My research paper looked at grokking, a phenomenon where neural networks memorize their training data fast but don’t actually learn to generalize until way later in training. The paper used six sources to work through a question that none of them fully resolved: does this delayed jump from memorization to generalization mean machines are doing something that looks like real understanding, or is it just a statistical artifact? I went through Power et al.’s original experiments, DeMoss et al.’s theory about internal compression, and Carvalho et al.’s skeptical pushback, and I used Chase and Simon’s 1973 chess study as a way to connect what machines do to how human expertise works. For this project, I turned that research into an interactive single-page website built for people who have no background in machine learning.

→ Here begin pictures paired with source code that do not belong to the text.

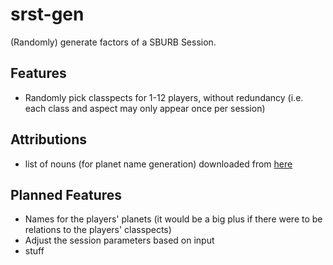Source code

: # srst-gen
(Randomly) generate factors of a SBURB Session.

## Features
* Randomly pick classpects for 1-12 players, without redundancy (i.e. each class and aspect may only appear once per session)

## Attributions
* list of nouns (for planet name generation) downloaded from
  [here](http://www.desiquintans.com/articles.php?page=nounlist)

## Planned Features
* Names for the players' planets (it would be a big plus if there were to be relations to the players' classpects)
* Adjust the session parameters based on input
* stuff
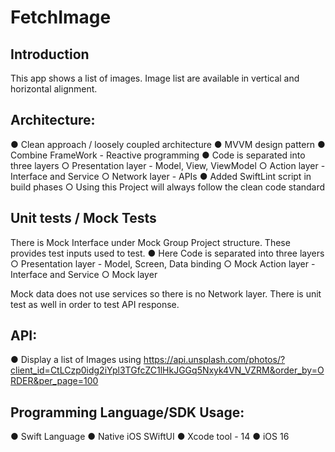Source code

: # FetchImage


## Introduction

This app shows a list of images. Image list are available in vertical and horizontal alignment.

 ## Architecture:

● Clean approach / loosely coupled architecture
● MVVM design pattern
● Combine FrameWork - Reactive programming
● Code is separated into three layers
        ○ Presentation layer - Model, View, ViewModel
        ○ Action layer - Interface and Service
        ○ Network layer - APIs
● Added SwiftLint script in build phases
        ○ Using this Project will always follow the clean code standard 

## Unit tests / Mock Tests

There is Mock Interface under Mock Group Project structure. These provides test inputs used to test.
● Here Code is separated into three layers
        ○ Presentation layer - Model, Screen, Data binding
        ○ Mock Action layer - Interface and Service
        ○ Mock layer
        
Mock data does not use services so there is no Network layer. 
There is unit test as well in order to test API response.

## API:
● Display a list of Images using https://api.unsplash.com/photos/?client_id=CtLCzp0idg2iYpl3TGfcZC1lHkJGGq5Nxyk4VN_VZRM&order_by=ORDER&per_page=100

## Programming Language/SDK Usage:
● Swift Language
● Native iOS SWiftUI
● Xcode tool - 14
● iOS 16
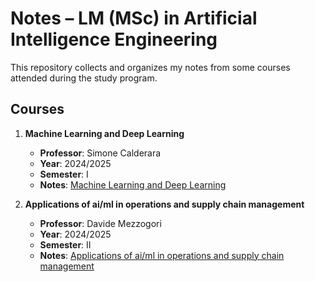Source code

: # Notes – LM (MSc) in Artificial Intelligence Engineering

This repository collects and organizes my notes from some courses attended during the study program.
## Courses

1. **Machine Learning and Deep Learning**  
   - **Professor**: Simone Calderara  
   - **Year**: 2024/2025  
   - **Semester**: I
   - **Notes**:  [Machine Learning and Deep Learning](Appunti%20Machine%20Learning%20and%20Deep%20Learning.pdf)

2. **Applications of ai/ml in operations and supply chain management**  
   - **Professor**: Davide Mezzogori  
   - **Year**: 2024/2025  
   - **Semester**: II
   - **Notes**:  [Applications of ai/ml in operations and supply chain management](Appunti%20di%20Applications%20of%20ai20%ml.pdf)

         
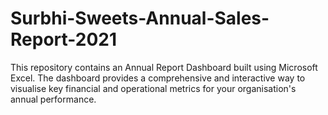 # Surbhi-Sweets-Annual-Sales-Report-2021
This repository contains an Annual Report Dashboard built using Microsoft Excel. The dashboard provides a comprehensive and interactive way to visualise key financial and operational metrics for your organisation's annual performance.
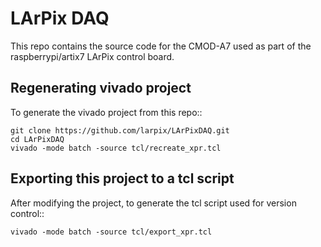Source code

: # LArPix DAQ

This repo contains the source code for the CMOD-A7 used as part of the raspberrypi/artix7 LArPix control board.

## Regenerating vivado project

To generate the vivado project from this repo::

    git clone https://github.com/larpix/LArPixDAQ.git
    cd LArPixDAQ
    vivado -mode batch -source tcl/recreate_xpr.tcl

## Exporting this project to a tcl script

After modifying the project, to generate the tcl script used for version control::

    vivado -mode batch -source tcl/export_xpr.tcl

An interactive website works differently than an academic paper in some pretty fundamental ways. A paper is linear. You expect the reader to start at the beginning and follow your argument all the way through. A website doesn’t work like that. People scroll at their own speed, stop where something catches their attention, and skip whatever doesn’t. That means every section has to make sense on its own while still fitting into a bigger picture. Websites also lean on visuals much more heavily than papers do. Charts and interactive elements aren’t just there to look nice—they’re how the content actually gets communicated. The language has to shift too. Technical terms that make sense in an academic paper become roadblocks on a website, where the whole point is to pull people in rather than prove you know the material.

The biggest structural change I made was breaking apart the paper’s thesis-driven argument and rebuilding it around questions. Instead of walking through a five-source synthesis organized around one central claim, the website is set up around the questions someone would actually have if they stumbled onto the topic: What is grokking? What does the training process look like? What’s going on inside the network? How does this relate to how humans learn? Is it real understanding or not? That’s how people use the web. They show up with a question and click around until something answers it. Each section on the site opens with one of those questions and ends in a way that makes you want to keep scrolling to the next one, so the narrative holds together even though nobody is forced to read it in order.

The centerpiece of the site is an interactive version of the grokking training curve. In my paper I described this in words: training accuracy shoots up to near-perfect almost right away, but test accuracy just sits there doing nothing for hundreds of thousands of steps before it suddenly spikes. That description is fine when your reader is expected to build a mental picture from text. On a website it felt like a waste. I built a slider that lets users drag through the training process and watch the two lines move in real time. As they drag, text below the chart updates to explain what’s happening at each stage—memorization, the long gap where nothing seems to change, and then the moment generalization kicks in. It works because the surprise of grokking hits harder when you’re controlling the timeline yourself. You sit through that flat plateau and start thinking nothing is going to happen, and then it does. No paragraph can replicate that feeling.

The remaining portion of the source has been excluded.